Diabetes Details 4: Embarrassing Pump Mishaps
Help please! I need a small device I can use to make the “bleep” sound of censored swearing. I’m hoping to do a reading of “The Creature in Your Neighborhood” at my book launch next week, but there’s one scene that wouldn’t be appropriate without the bleeping. Any ideas on a device that might work?
#
I debated whether to share this one, but I decided what the heck. My ego can take it, and everyone can use a laugh on Monday mornings, right?
My insulin pump is a pager-sized device which contains a plastic vial of insulin. It sends out a low base dose of insulin, and I can program it to deliver more as needed for meals and adjustments. That vial is connected to a tube, which goes to a small catheter in the belly (or wherever else you stick it.)
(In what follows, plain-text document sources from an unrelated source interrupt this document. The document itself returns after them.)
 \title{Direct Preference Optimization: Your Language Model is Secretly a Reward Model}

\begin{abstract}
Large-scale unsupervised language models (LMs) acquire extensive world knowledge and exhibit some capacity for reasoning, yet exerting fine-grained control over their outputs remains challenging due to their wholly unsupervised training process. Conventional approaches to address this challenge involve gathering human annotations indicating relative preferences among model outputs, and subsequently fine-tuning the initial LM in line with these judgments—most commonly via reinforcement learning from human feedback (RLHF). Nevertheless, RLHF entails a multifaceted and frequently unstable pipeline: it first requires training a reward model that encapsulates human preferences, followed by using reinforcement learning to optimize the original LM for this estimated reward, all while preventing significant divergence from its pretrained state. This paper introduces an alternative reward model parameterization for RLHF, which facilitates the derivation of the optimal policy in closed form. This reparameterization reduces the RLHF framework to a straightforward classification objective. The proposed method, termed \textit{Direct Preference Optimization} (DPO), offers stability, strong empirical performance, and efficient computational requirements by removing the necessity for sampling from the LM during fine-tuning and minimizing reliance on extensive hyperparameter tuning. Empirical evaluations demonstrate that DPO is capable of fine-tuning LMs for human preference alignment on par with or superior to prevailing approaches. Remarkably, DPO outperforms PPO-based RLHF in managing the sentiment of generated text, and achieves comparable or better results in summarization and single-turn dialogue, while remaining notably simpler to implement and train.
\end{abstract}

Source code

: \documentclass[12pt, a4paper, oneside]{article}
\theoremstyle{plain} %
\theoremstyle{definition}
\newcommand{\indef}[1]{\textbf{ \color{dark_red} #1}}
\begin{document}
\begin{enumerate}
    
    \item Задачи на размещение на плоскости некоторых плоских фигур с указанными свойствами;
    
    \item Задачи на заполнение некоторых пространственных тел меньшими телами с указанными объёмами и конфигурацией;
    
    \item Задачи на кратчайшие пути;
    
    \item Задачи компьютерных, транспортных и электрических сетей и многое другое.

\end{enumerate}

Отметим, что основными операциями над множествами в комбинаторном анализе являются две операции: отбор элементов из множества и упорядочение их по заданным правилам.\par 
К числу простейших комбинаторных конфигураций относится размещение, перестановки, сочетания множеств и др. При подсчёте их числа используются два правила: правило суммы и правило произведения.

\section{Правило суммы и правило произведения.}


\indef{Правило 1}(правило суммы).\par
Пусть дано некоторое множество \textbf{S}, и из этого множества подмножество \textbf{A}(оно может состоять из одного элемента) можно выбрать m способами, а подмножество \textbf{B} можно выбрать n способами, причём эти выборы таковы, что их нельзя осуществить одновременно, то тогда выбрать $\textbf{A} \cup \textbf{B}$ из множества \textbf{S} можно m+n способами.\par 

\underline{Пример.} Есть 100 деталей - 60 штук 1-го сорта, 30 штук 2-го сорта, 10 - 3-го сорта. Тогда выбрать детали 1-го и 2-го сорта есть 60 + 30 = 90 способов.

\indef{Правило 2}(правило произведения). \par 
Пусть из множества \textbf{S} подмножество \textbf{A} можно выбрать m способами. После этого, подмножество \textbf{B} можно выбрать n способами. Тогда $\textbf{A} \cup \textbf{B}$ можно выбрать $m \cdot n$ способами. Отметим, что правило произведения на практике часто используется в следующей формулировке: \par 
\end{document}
Photo from Minimed (this is not Jim’s belly):
I use the 43″ tubing, which gives me plenty of … um … maneuvering room when changing clothes, etc. Extra tubing gets tucked in, and life is good about 98% of the time.
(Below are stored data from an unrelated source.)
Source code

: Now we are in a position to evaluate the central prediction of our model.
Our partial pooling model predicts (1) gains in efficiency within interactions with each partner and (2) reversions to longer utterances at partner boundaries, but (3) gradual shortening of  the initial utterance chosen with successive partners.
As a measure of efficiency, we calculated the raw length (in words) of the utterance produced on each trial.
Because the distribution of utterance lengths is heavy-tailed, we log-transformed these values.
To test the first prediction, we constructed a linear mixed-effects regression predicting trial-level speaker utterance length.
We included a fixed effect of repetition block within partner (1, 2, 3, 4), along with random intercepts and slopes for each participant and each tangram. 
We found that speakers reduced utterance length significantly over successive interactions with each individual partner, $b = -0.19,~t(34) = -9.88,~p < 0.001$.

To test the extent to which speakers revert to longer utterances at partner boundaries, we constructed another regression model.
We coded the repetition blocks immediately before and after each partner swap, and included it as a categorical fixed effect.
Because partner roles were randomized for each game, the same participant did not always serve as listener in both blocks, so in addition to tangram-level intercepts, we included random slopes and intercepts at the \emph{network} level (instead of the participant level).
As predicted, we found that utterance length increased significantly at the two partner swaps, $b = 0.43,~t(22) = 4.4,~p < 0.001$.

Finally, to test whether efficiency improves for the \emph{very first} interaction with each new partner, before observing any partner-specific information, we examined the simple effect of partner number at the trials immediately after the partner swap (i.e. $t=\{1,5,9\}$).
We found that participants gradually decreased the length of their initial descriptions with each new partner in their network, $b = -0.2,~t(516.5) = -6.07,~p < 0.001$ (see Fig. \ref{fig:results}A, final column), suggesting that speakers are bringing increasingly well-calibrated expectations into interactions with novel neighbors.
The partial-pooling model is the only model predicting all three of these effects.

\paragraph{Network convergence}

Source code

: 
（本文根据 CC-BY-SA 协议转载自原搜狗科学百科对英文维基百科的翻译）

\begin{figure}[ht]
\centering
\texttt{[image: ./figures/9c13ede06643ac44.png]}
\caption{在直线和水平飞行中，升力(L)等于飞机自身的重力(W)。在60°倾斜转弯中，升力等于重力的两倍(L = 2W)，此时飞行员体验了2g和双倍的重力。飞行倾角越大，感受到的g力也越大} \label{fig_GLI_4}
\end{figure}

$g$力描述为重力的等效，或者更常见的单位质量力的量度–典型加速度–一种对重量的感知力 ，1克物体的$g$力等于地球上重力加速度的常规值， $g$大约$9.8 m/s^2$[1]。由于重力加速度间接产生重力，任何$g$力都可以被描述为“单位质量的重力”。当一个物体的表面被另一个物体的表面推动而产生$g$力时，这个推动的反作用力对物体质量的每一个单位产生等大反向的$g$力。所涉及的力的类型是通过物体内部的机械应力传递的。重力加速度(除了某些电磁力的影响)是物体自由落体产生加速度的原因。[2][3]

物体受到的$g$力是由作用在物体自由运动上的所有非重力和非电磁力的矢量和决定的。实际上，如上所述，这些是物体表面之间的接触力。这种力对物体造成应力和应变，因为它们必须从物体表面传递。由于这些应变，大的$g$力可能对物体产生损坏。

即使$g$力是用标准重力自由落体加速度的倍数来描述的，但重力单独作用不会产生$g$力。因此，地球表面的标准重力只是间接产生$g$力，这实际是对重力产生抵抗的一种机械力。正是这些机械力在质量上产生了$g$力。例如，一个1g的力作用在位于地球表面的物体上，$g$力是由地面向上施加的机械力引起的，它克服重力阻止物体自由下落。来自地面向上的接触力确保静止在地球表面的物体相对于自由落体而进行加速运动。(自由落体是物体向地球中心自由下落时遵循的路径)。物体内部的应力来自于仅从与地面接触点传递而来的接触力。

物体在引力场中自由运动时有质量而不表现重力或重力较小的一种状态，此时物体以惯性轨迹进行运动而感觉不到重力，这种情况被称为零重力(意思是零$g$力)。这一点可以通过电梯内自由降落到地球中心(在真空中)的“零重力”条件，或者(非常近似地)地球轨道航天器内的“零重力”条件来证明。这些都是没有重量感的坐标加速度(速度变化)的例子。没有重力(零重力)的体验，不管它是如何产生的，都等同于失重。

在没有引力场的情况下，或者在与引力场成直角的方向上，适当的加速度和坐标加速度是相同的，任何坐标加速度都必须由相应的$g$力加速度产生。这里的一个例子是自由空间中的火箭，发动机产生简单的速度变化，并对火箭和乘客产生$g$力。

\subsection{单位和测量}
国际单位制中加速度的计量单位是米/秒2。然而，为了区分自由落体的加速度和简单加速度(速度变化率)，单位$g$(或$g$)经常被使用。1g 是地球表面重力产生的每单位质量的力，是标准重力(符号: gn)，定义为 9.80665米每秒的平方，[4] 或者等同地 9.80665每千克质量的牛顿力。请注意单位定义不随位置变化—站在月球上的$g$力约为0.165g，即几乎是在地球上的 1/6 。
Last week I had a 2% night. I was getting changed for bed, and the tubing got tangled with my pants. I didn’t realize this until it was too late, and the pants/tubing mess was tugging the catheter and sticker on my belly.
I couldn’t straighten up without ripping the catheter out. (And there’s a sentence you don’t read every day.) I tried to yank the pants back up, but they were binding my knees, and I started to fall.
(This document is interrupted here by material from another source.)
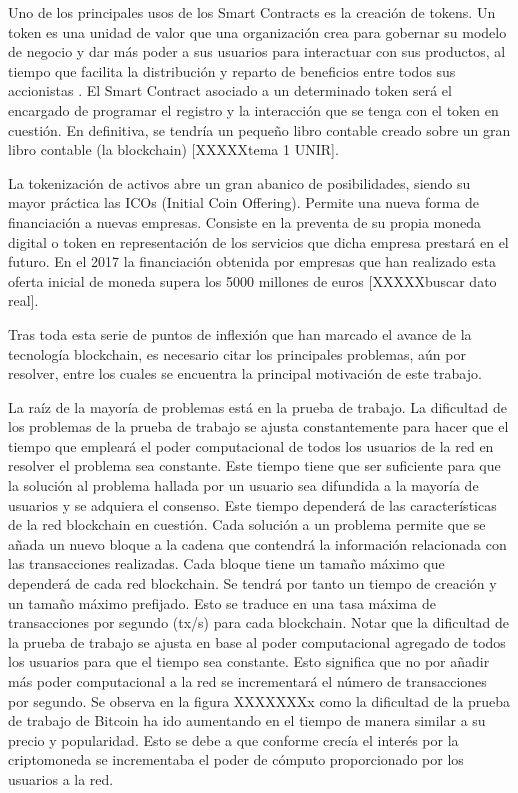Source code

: Uno de los principales usos de los Smart Contracts es la creación de tokens. Un token es una unidad de valor que una organización crea para gobernar su modelo de negocio y dar más poder a sus usuarios para interactuar con sus productos, al tiempo que facilita la distribución y reparto de beneficios entre todos sus accionistas \cite{business}. El Smart Contract asociado a un determinado token será el encargado de programar el registro y la interacción que se tenga con el token en cuestión. En definitiva, se tendría un pequeño libro contable creado sobre un gran libro contable (la blockchain) [XXXXXtema 1 UNIR]. \newline

La tokenización de activos abre un gran abanico de posibilidades, siendo su mayor práctica las ICOs (Initial Coin Offering). Permite una nueva forma de financiación a nuevas empresas. Consiste en la preventa de su propia moneda digital o token en representación de los servicios que dicha empresa prestará en el futuro. En el 2017 la financiación obtenida por empresas que han realizado esta oferta inicial de moneda supera los 5000 millones de euros [XXXXXbuscar dato real]. \newline

Tras toda esta serie de puntos de inflexión que han marcado el avance de la tecnología blockchain, es necesario citar los principales problemas, aún por resolver, entre los cuales se encuentra la principal motivación de este trabajo. \newline

La raíz de la mayoría de problemas está en la prueba de trabajo. La dificultad de los problemas de la prueba de trabajo se ajusta constantemente para hacer que el tiempo que empleará el poder computacional de todos los usuarios de la red en resolver el problema sea constante. Este tiempo tiene que ser suficiente para que la solución al problema hallada por un usuario sea difundida a la mayoría de usuarios y se adquiera el consenso. Este tiempo dependerá de las características de la red blockchain en cuestión. Cada solución a un problema permite que se añada un nuevo bloque a la cadena que contendrá la información relacionada con las transacciones realizadas. Cada bloque tiene un tamaño máximo que dependerá de cada red blockchain. Se tendrá por tanto un tiempo de creación y un tamaño máximo prefijado. Esto se traduce en una tasa máxima de transacciones por segundo (tx/s) para cada blockchain. Notar que la dificultad de la prueba de trabajo se ajusta en base al poder computacional agregado de todos los usuarios para que el tiempo sea constante. Esto significa que no por añadir más poder computacional a la red se incrementará el número de transacciones por segundo. Se observa en la figura XXXXXXXx como la dificultad de la prueba de trabajo de Bitcoin ha ido aumentando en el tiempo de manera similar a su precio y popularidad. Esto se debe a que conforme crecía el interés por la criptomoneda se incrementaba el poder de cómputo proporcionado por los usuarios a la red.\newline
Graceful as ever, I turned the fall into a hop. My other foot came down square on the edge of the laundry basket, wrenching my little toe. At this point, some primitive self-preservation instinct in my brain screamed Just surrender to the inevitable before you destroy half the bedroom hopping about like a one-legged kangaroo on an LSD trip!
I fell. There was an earth-shattering kaboom. My wife rushed out thinking … okay, I don’t know what she was thinking as she saw me sprawled on the floor, pants at the ankles, rugburn on one knee, still doubled over to protect the pump tubing, and clutching my throbbing toe. I don’t want to know. At least she was kind enough not to laugh too hard after she saw I was okay.
Grace? Dignity? I used to have these things, once upon a time.
This is the sort of thing they don’t warn you about when they’re teaching you how to use your insulin pump.
Steve Buchheit
September 28, 2009 @ 10:30 am
If you’re not tied to the “beep” noise, you could get a boat/air horn (there’s cheapies at Wal-Mart), or Staples used to sell their “Easy” button which claims “That was Easy!” when you hit it (big red button, good for visual giggles). There’s always the laptop plus MP3 sound effect ( a little more cumbersome, but could work). Or one of those “dog training clickers.” If I remember the “bleep” is a standard sine wave sound, I’m sure some little toy uses it for feedback or error report (digital watch, stop watch, etc), but it might be low so if you’re not mic’ed it might not be loud enough. You could also get a standard bicycle horn with bulb ala Harpo Marx (or even the bell).
Jim C. Hines
September 28, 2009 @ 10:35 am
Thanks for the suggestions! The air horn might be a bit much for a reading inside the bookstore, but it would definitely draw attention 🙂
Jaym Gates
September 30, 2009 @ 11:17 am
At least your wife didn’t take a picture and threaten blackmail…
I can sympathize so much with mishaps like that. My grandfather has Type 1 diabetes, and it pretty much ruled our lives before all this fancy new stuff started coming out. Because no family vacation is complete without a mad search of luggage for the missing insulin, followed by frantic visits to the two drug stores in Death Valley, followed by insulin reaction. Nope!
Jim C. Hines
September 30, 2009 @ 3:15 pm
Oof. I did that once on a trip up north. Brought the insulin and the pump, but not the inserter, which meant I couldn’t change the thing out. This led to an emergency trip to the hospital and pharmacy, trying to get long-acting insulin and syringes to get through the next few days.
Great way to spend a vacation, isn’t it?